I am also satisfied that I was able to combine all my findings scattered across many documents and Mapleprime questions into a single executable textbook-style document with hidden Maple code that:
Exclusively uses and manipulates equation expressions (no assignment operators := were required),
Avoids differentials that are often used in textbooks but (for good reasons) are not supported by Maple,
Exclusively applies high-level commands (i.e. no extraction of subexpression, manipulation
and subsequent re-assembly of expressions was needed).
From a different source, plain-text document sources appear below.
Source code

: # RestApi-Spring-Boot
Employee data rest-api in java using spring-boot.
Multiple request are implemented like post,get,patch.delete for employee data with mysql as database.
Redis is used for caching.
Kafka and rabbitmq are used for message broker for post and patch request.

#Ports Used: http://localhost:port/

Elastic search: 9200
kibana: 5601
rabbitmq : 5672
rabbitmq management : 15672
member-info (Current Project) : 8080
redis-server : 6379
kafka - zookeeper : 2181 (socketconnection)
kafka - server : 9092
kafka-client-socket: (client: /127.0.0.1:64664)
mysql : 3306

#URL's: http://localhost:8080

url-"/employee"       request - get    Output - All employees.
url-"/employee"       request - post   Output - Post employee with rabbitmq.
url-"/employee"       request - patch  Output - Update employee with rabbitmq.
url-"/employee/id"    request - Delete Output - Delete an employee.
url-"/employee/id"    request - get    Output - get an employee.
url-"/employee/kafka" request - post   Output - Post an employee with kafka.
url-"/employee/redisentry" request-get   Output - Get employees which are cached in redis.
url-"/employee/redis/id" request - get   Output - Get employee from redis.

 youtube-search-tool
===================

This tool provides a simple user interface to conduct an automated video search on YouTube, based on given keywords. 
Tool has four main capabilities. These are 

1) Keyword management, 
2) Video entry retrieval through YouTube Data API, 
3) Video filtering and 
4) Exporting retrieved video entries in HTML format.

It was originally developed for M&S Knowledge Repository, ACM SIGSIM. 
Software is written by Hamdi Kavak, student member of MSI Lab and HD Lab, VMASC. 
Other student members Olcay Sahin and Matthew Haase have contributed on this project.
The solutions for the pendulum and the cantilever are substantially different although the ODEs and essential derivation steps are similar. I think that an explicit solution for the cantilever, as it exists for the pendulum, is impossible (using elliptic integrals and functions). I leave it open to comments: whether this is correct and whether it is attributable to the set of initial and boundary conditions, the different symmetry of the sine and cosine functions in the ODEs, or both. I hope that the tabular presentation will provide an easy overview, allowing to form an own opinion.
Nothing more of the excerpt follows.